日本人は危機管理のDNAが欠けていると言う評論家がいるそうだ。
元々、災害に対して無防備と言うか自然体と言うか・・・。
何かの記事で災害に対する日本人と欧米人との感覚の違いが載っていた。
違いの典型は三宅島浅間山とイタリアのポンペイだそうだ。
日本人はどんなひどい災害にあっても又元の住まい戻りたい。
欧米人的には一度災害にあった土地は何の未練も無く捨てるそうだ。
ふう〜〜〜ん。
防災に関するアンケートを取ってみると如実に表れているそうだ。
日本人は災害に従順と言うか、「あきらめ」が先立っている。
天災はどうしようも無いよと言う「無力感」が漂う。
言われてみればその通りかも・・・。
ウチも一応非難袋とか用意はしているが、気休めだと思っている。
いつも明日突然死んでもおかしか無いと思ってる。
それがそのヒトの寿命だ、と言う感覚が強い。
宗教的なモンとは違うと思うが「無常観」みたいなモノがあるなあ・・・。
やっぱし「新人類」の所為かな・・・。

  • 海外報道

10年前の震災は海外にもあっという間に報道された。
インターネットが進んだ国では日本より報道が早かったと聞いた。
あっという間に海外のレスキュー隊が到着した。
国内の方が情報が遅くて受け入れ体制が間に合わなかった覚えがある。
当時、海外に居たヒトは情報力の差を思い知らされた様だ。
聞いた話。
米国在住の日本人が米国の友人から言われたそうな。
「今日、ニッポンのどっかの島で大きな地震があったらしいよ」
「へえ〜。
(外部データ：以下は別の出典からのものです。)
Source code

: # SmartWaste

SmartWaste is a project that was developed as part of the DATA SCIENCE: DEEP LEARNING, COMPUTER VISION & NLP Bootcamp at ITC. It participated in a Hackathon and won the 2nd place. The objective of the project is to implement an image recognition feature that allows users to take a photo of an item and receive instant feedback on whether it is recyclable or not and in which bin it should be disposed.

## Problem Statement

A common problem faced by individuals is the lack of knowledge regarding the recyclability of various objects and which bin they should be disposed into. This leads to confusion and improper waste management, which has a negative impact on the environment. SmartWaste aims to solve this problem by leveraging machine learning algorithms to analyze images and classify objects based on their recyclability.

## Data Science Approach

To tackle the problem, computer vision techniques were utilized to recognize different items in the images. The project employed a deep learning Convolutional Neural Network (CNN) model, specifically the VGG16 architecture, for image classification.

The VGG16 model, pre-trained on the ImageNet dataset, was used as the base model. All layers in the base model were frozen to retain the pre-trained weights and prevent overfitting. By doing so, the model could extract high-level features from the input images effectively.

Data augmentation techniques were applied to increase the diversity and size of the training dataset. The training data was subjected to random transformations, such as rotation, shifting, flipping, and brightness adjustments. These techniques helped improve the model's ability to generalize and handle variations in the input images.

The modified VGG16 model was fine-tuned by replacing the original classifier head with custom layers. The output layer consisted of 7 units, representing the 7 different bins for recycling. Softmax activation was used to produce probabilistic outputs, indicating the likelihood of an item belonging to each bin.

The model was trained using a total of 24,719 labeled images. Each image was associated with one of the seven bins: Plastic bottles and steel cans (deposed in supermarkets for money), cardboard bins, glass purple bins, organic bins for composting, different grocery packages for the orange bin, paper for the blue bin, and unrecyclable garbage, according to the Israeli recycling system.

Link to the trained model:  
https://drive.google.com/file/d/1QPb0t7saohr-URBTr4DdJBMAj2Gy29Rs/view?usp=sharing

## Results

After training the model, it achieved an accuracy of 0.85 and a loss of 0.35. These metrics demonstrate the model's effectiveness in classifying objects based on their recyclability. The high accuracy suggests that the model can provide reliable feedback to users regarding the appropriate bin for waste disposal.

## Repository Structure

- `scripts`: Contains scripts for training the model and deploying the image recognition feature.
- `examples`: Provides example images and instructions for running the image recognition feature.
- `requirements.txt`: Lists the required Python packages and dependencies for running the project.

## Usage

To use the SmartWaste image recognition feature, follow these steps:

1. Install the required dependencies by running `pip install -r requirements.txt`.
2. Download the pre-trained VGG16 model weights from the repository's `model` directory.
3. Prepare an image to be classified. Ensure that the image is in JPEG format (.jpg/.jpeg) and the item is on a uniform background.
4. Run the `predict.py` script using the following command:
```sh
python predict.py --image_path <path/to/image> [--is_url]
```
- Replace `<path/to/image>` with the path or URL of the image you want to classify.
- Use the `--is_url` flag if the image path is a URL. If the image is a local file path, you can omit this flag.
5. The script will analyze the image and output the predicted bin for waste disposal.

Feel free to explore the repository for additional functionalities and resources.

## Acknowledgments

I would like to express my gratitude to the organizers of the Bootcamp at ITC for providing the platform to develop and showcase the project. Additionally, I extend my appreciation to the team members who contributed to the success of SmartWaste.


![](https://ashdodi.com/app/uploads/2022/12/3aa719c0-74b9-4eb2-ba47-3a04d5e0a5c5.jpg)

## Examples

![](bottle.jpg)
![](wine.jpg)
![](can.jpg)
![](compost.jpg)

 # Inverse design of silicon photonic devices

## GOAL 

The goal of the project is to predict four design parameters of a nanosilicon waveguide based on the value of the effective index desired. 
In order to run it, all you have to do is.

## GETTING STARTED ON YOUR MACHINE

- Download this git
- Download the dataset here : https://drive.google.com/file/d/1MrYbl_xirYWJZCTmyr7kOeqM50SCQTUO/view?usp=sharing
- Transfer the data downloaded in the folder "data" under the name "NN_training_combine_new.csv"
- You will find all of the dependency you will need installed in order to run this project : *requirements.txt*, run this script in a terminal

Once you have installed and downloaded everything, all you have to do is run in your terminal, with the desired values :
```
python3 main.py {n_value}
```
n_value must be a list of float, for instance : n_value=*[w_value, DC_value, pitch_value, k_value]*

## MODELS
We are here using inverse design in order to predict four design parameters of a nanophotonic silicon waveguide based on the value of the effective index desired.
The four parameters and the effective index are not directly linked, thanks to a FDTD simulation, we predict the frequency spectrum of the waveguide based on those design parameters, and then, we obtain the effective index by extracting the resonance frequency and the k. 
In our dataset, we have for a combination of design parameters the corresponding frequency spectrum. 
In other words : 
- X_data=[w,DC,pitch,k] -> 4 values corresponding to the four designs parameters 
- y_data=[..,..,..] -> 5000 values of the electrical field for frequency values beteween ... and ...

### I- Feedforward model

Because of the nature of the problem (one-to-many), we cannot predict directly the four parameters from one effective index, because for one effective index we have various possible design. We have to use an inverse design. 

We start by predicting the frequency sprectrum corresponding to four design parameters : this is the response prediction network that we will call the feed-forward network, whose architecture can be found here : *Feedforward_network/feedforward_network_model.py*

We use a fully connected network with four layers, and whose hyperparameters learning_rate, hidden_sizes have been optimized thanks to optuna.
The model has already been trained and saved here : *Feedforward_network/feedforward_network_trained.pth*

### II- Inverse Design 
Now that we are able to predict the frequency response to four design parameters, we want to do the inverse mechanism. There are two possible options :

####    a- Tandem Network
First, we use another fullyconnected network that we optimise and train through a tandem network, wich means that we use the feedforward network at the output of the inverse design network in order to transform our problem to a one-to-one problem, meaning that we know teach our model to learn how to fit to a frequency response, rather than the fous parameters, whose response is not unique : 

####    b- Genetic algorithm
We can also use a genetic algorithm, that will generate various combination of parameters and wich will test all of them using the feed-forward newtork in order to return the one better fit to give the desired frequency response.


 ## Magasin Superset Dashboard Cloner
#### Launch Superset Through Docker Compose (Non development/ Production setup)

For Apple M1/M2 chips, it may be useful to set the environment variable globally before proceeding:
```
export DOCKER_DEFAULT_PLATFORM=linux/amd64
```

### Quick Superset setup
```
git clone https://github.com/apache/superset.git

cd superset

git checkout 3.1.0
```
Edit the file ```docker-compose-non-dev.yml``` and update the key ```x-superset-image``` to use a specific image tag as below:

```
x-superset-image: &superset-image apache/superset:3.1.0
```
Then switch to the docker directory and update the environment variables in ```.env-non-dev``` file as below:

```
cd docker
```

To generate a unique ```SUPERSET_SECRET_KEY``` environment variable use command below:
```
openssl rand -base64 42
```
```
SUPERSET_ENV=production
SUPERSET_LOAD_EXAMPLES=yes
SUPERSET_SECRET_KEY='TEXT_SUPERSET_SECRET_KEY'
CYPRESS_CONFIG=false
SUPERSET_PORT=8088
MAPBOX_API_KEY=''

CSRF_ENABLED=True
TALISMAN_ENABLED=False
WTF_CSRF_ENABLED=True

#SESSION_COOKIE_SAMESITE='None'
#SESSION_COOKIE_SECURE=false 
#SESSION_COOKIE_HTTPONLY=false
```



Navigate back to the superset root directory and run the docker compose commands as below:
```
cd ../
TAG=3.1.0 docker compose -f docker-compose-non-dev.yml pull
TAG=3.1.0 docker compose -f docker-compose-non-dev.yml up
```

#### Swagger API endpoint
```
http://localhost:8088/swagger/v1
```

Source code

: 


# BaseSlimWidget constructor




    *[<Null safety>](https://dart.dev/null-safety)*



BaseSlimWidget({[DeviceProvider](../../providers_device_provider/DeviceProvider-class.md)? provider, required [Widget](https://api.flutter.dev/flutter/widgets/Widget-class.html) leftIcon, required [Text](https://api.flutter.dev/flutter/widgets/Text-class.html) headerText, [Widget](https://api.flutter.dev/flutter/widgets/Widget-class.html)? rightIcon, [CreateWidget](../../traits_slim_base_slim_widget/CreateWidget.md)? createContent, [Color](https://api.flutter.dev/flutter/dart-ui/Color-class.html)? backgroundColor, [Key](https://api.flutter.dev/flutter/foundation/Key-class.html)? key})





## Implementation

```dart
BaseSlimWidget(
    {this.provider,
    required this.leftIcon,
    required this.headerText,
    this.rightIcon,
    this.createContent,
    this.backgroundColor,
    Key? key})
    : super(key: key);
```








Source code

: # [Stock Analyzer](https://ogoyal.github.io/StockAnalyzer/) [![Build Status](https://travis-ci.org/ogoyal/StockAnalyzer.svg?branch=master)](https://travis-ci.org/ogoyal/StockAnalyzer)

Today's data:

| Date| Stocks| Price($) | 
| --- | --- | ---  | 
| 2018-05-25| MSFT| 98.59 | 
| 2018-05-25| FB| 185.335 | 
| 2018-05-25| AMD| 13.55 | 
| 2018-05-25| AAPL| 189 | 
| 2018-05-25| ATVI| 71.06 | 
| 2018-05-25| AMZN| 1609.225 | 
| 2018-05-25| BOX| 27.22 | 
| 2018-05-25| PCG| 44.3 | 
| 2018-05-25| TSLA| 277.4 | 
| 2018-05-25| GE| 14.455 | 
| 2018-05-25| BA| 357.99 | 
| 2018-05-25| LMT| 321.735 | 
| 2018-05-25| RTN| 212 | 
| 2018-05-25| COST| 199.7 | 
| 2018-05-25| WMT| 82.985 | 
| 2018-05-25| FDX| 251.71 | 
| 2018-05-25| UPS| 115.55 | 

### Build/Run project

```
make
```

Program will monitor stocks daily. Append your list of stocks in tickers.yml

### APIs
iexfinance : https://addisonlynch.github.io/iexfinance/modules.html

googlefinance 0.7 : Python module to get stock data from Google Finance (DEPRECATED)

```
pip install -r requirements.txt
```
どこの島だろう?」
「何でもホンシュウとか言う名前の島らしいよ・・・」
「えっ!・・・」

  • 復興支援

新聞を開くと災害ネタばっかしだが新潟も大変そうだ。
仮設住宅で年を越して雪下ろしに追われている。
又、今年は意地悪く凄い豪雪だ。
被害者はまだ立ち直りも道半ばで雪に埋もれている。
何だかなあ〜。
どうも納得出来ないなあ〜。
阪神中越も災害復興支援は全然終わって無いじゃんか。
みんな普通に働いて頑張って来た小市民じゃないの?
世捨てビトじゃ無いんだから。
税金だってちゃんと払っているニッポンの国民じゃんか。
国民だったらせめて衣・食・住は最低限保障されるべきじゃないの?
狭量と言われるかも知れないけど、海外支援より先にやる事があるだろ?
国内に憂いを無くしてから好きなだけエーカッコすれば良いじゃん。
ばら撒くカネには被害者の税金も含まれているだろうに・・・。
災害に対する無力感もさる事ながら国に対する諦めはもっとひどい。
何て従順な国民なんだろう・・・。
為政者に国民を守る意識が希薄過ぎる気がする。